Sigara ile mücadelede birçok ülkenin takdirini toplayan Akdağ, babasının da 60 yaşlarındayken geçirdiği ağır enfarktüse kadar sigara kullandığını anlattı. Akdağ, o yılları şöyle dile getirdi:
“İçme, babacığım' derdim, O da '40 yıllık arkadaşını insan bırakabilir mi?' derdi. Enfarktüs geçirdikten sonra 'Bu çok vefasız arkadaşmış, ben onu bıraktım ama o beni bırakmadı' dedi.

Üniversiteye başladığım zamandı, babam yeni bitirmişti milletvekilliğini ama Meclis sigaraları vardı, itibarlı sigaralardı onlar, piyasanın en kaliteli sigaralarıydı. Herkes alamazdı, Meclis'le bir ilişkisi olan alırdı. O sigaralardan bir ay kadar cebimde taşıdım, arkadaşlarıma ikram ettim falan, biraz da belki statü sembolü olarak. Ben de o zaman içtim. Erzurum'da ağız keyifçisi derler, içime çekmezdim dumanı. Sonra hoşuma gitmedi, devam etmedim, iyi ki etmemmişim.”

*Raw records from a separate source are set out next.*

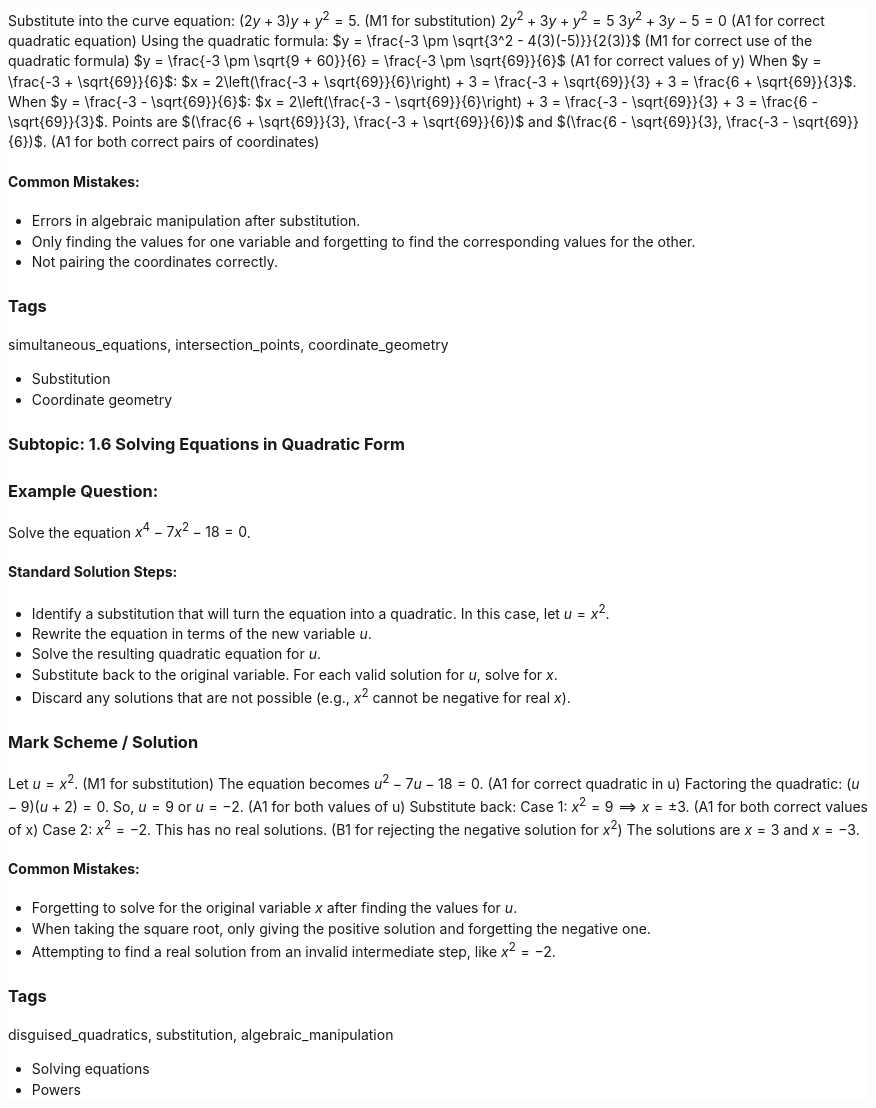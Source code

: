 Substitute into the curve equation: $(2y + 3)y + y^2 = 5$. (M1 for substitution)
$2y^2 + 3y + y^2 = 5$
$3y^2 + 3y - 5 = 0$ (A1 for correct quadratic equation)
Using the quadratic formula: $y = \frac{-3 \pm \sqrt{3^2 - 4(3)(-5)}}{2(3)}$ (M1 for correct use of the quadratic formula)
$y = \frac{-3 \pm \sqrt{9 + 60}}{6} = \frac{-3 \pm \sqrt{69}}{6}$ (A1 for correct values of y)
When $y = \frac{-3 + \sqrt{69}}{6}$: $x = 2\left(\frac{-3 + \sqrt{69}}{6}\right) + 3 = \frac{-3 + \sqrt{69}}{3} + 3 = \frac{6 + \sqrt{69}}{3}$.
When $y = \frac{-3 - \sqrt{69}}{6}$: $x = 2\left(\frac{-3 - \sqrt{69}}{6}\right) + 3 = \frac{-3 - \sqrt{69}}{3} + 3 = \frac{6 - \sqrt{69}}{3}$.
Points are $(\frac{6 + \sqrt{69}}{3}, \frac{-3 + \sqrt{69}}{6})$ and $(\frac{6 - \sqrt{69}}{3}, \frac{-3 - \sqrt{69}}{6})$. (A1 for both correct pairs of coordinates)
#### Common Mistakes:
- Errors in algebraic manipulation after substitution.
- Only finding the values for one variable and forgetting to find the corresponding values for the other.
- Not pairing the coordinates correctly.
### Tags
simultaneous_equations, intersection_points, coordinate_geometry
- Substitution
- Coordinate geometry

### Subtopic: 1.6 Solving Equations in Quadratic Form
### Example Question:
Solve the equation $x^4 - 7x^2 - 18 = 0$.
#### Standard Solution Steps:
- Identify a substitution that will turn the equation into a quadratic. In this case, let $u = x^2$.
- Rewrite the equation in terms of the new variable $u$.
- Solve the resulting quadratic equation for $u$.
- Substitute back to the original variable. For each valid solution for $u$, solve for $x$.
- Discard any solutions that are not possible (e.g., $x^2$ cannot be negative for real $x$).
### Mark Scheme / Solution
Let $u = x^2$. (M1 for substitution)
The equation becomes $u^2 - 7u - 18 = 0$. (A1 for correct quadratic in u)
Factoring the quadratic: $(u - 9)(u + 2) = 0$.
So, $u = 9$ or $u = -2$. (A1 for both values of u)
Substitute back:
Case 1: $x^2 = 9 \implies x = \pm 3$. (A1 for both correct values of x)
Case 2: $x^2 = -2$. This has no real solutions. (B1 for rejecting the negative solution for $x^2$)
The solutions are $x = 3$ and $x = -3$.
#### Common Mistakes:
- Forgetting to solve for the original variable $x$ after finding the values for $u$.
- When taking the square root, only giving the positive solution and forgetting the negative one.
- Attempting to find a real solution from an invalid intermediate step, like $x^2 = -2$.
### Tags
disguised_quadratics, substitution, algebraic_manipulation
- Solving equations
- Powers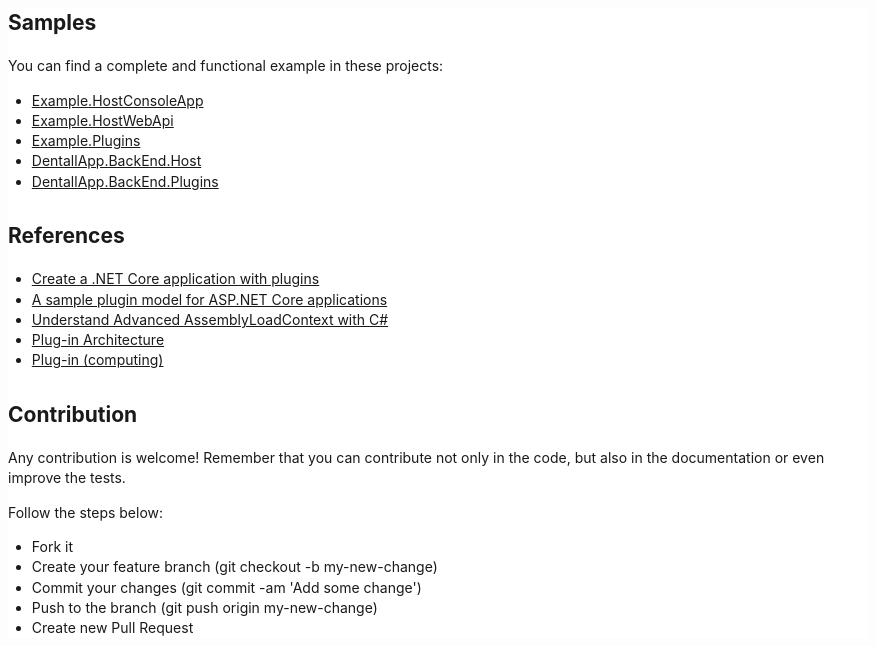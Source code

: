 ## Samples

You can find a complete and functional example in these projects:

- [Example.HostConsoleApp](https://github.com/MrDave1999/CPlugin.Net/tree/master/samples/HostApplications/ConsoleApp)
- [Example.HostWebApi](https://github.com/MrDave1999/CPlugin.Net/tree/master/samples/HostApplications/WebApi)
- [Example.Plugins](https://github.com/MrDave1999/CPlugin.Net/tree/master/samples/Plugins)
- [DentallApp.BackEnd.Host](https://github.com/DentallApp/back-end/tree/dev/src/HostApplication)
- [DentallApp.BackEnd.Plugins](https://github.com/DentallApp/back-end/tree/dev/src/Plugins)

## References

- [Create a .NET Core application with plugins](https://learn.microsoft.com/en-us/dotnet/core/tutorials/creating-app-with-plugin-support)
- [A sample plugin model for ASP.NET Core applications](https://github.com/davidfowl/WebApplicationPlugins#webapplicationplugins)
- [Understand Advanced AssemblyLoadContext with C#](https://tsuyoshiushio.medium.com/understand-advanced-assemblyloadcontext-with-c-16a9d0cfeae3)
- [Plug-in Architecture](https://medium.com/omarelgabrys-blog/plug-in-architecture-dec207291800)
- [Plug-in (computing)](https://en.wikipedia.org/wiki/Plug-in_(computing))

## Contribution

Any contribution is welcome! Remember that you can contribute not only in the code, but also in the documentation or even improve the tests.

Follow the steps below:

- Fork it
- Create your feature branch (git checkout -b my-new-change)
- Commit your changes (git commit -am 'Add some change')
- Push to the branch (git push origin my-new-change)
- Create new Pull Request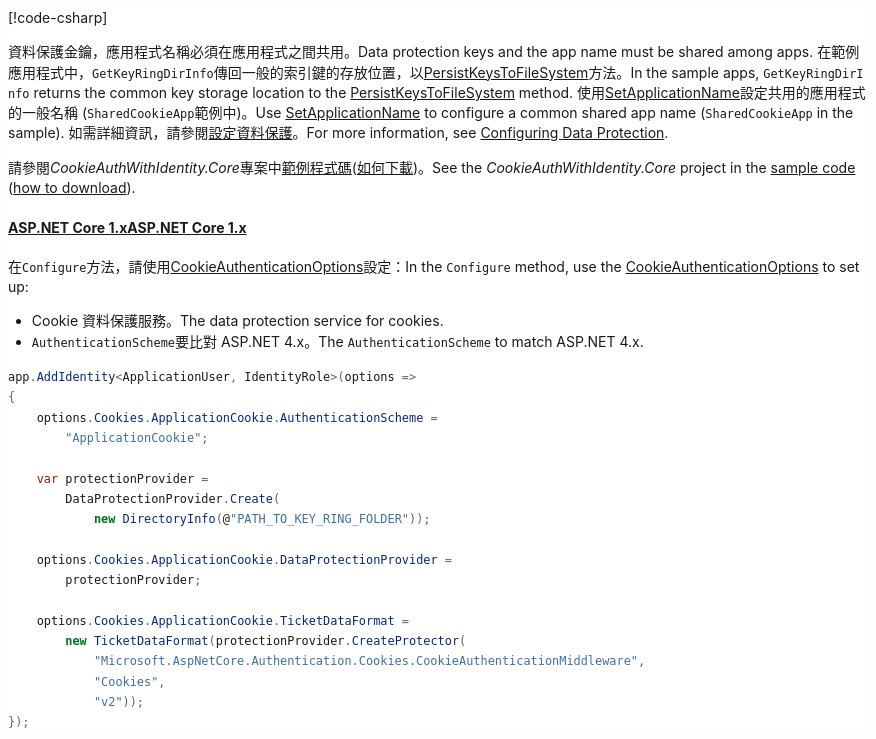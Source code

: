 [!code-csharp[](cookie-sharing/sample/CookieAuthWithIdentity.Core/Startup.cs?name=snippet1)]

<span data-ttu-id="face3-137">資料保護金鑰，應用程式名稱必須在應用程式之間共用。</span><span class="sxs-lookup"><span data-stu-id="face3-137">Data protection keys and the app name must be shared among apps.</span></span> <span data-ttu-id="face3-138">在範例應用程式中，`GetKeyRingDirInfo`傳回一般的索引鍵的存放位置，以[PersistKeysToFileSystem](/dotnet/api/microsoft.aspnetcore.dataprotection.dataprotectionbuilderextensions.persistkeystofilesystem)方法。</span><span class="sxs-lookup"><span data-stu-id="face3-138">In the sample apps, `GetKeyRingDirInfo` returns the common key storage location to the [PersistKeysToFileSystem](/dotnet/api/microsoft.aspnetcore.dataprotection.dataprotectionbuilderextensions.persistkeystofilesystem) method.</span></span> <span data-ttu-id="face3-139">使用[SetApplicationName](/dotnet/api/microsoft.aspnetcore.dataprotection.dataprotectionbuilderextensions.setapplicationname)設定共用的應用程式的一般名稱 (`SharedCookieApp`範例中)。</span><span class="sxs-lookup"><span data-stu-id="face3-139">Use [SetApplicationName](/dotnet/api/microsoft.aspnetcore.dataprotection.dataprotectionbuilderextensions.setapplicationname) to configure a common shared app name (`SharedCookieApp` in the sample).</span></span> <span data-ttu-id="face3-140">如需詳細資訊，請參閱[設定資料保護](xref:security/data-protection/configuration/overview)。</span><span class="sxs-lookup"><span data-stu-id="face3-140">For more information, see [Configuring Data Protection](xref:security/data-protection/configuration/overview).</span></span>

<span data-ttu-id="face3-141">請參閱*CookieAuthWithIdentity.Core*專案中[範例程式碼](https://github.com/aspnet/Docs/tree/master/aspnetcore/security/cookie-sharing/sample/)([如何下載](xref:tutorials/index#how-to-download-a-sample))。</span><span class="sxs-lookup"><span data-stu-id="face3-141">See the *CookieAuthWithIdentity.Core* project in the [sample code](https://github.com/aspnet/Docs/tree/master/aspnetcore/security/cookie-sharing/sample/) ([how to download](xref:tutorials/index#how-to-download-a-sample)).</span></span>

#### <a name="aspnet-core-1xtabaspnetcore1x"></a>[<span data-ttu-id="face3-142">ASP.NET Core 1.x</span><span class="sxs-lookup"><span data-stu-id="face3-142">ASP.NET Core 1.x</span></span>](#tab/aspnetcore1x/)
<span data-ttu-id="face3-143">在`Configure`方法，請使用[CookieAuthenticationOptions](/dotnet/api/microsoft.aspnetcore.builder.cookieauthenticationoptions)設定：</span><span class="sxs-lookup"><span data-stu-id="face3-143">In the `Configure` method, use the [CookieAuthenticationOptions](/dotnet/api/microsoft.aspnetcore.builder.cookieauthenticationoptions) to set up:</span></span>

* <span data-ttu-id="face3-144">Cookie 資料保護服務。</span><span class="sxs-lookup"><span data-stu-id="face3-144">The data protection service for cookies.</span></span>
* <span data-ttu-id="face3-145">`AuthenticationScheme`要比對 ASP.NET 4.x。</span><span class="sxs-lookup"><span data-stu-id="face3-145">The `AuthenticationScheme` to match ASP.NET 4.x.</span></span>

```csharp
app.AddIdentity<ApplicationUser, IdentityRole>(options =>
{
    options.Cookies.ApplicationCookie.AuthenticationScheme = 
        "ApplicationCookie";

    var protectionProvider = 
        DataProtectionProvider.Create(
            new DirectoryInfo(@"PATH_TO_KEY_RING_FOLDER"));

    options.Cookies.ApplicationCookie.DataProtectionProvider = 
        protectionProvider;

    options.Cookies.ApplicationCookie.TicketDataFormat = 
        new TicketDataFormat(protectionProvider.CreateProtector(
            "Microsoft.AspNetCore.Authentication.Cookies.CookieAuthenticationMiddleware", 
            "Cookies", 
            "v2"));
});
```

"KOLAYCA FAŞİST DİYE DAMGALANABİLECEK ÖZELLİKLERİMİZ VARDI" 

Akdağ, çocukluğunda dedesinin aldığı Tercüman Gazetesi'ni okuduğunu, yazılarının kısa olduğu gerekçesiyle Rauf Tamer'i daha sonra Ergün Göze'yi, Ahmet Kabaklı'yı takip ettiğini belirtti.

1977 yılında okumaya başladığı İstanbul Teknik Üniversitesi'ne Tercüman Gazetesi ile giremediğini, “ideolojik tarafı ağır bir gazete olmadığını, ancak o günlerde ortanın sağında bir gazete” olduğunu aktaran Akdağ, birinci sömestrinin sonunda okulun bir yıl tatil edilmesiyle birlikte kendisinin de okulu bıraktığını anlattı. Akdağ, şunları kaydetti:
“Orada okuyamayacağımı anladım, beni okutmayacaklardı. Babamın kimliği, okuduğum lise, Erzurumlu oluşum, hepsi dezavantajlarım oldu. Kolayca 'faşist' diye damgalanabilecek özelliklerimiz vardı. Bir de hayatım boyunca hiç böyle susmamış, herhangi bir müdahale ile karşılaştığımda sürekli itiraz edebilmiş bir kişi olarak orada bunu yapamıyorduk, bu imkanımız yoktu. Esir gibi okula gidip gelmek zorundaydınız. Erzurum Atatürk Üniversitesi Tıp Fakültesi'ne 78'de başladım.”
Eşi Şeyma Akdağ'ın da aynı üniversitenin İlahiyat Fakültesi'nde okuduğunu, ancak yarım bıraktığını anlatan Akdağ, “12 Eylül sonrasındaki başörtüsü meselelerinden dolayı okuyamadı. Nişanlandığımızda okulu bırakmak zorunda kalmıştı” dedi. Akdağ, yıllar sonra kızı Cemile'nin de benzer gerekçelerle okumak için Amerika'ya gittiğini anlattı.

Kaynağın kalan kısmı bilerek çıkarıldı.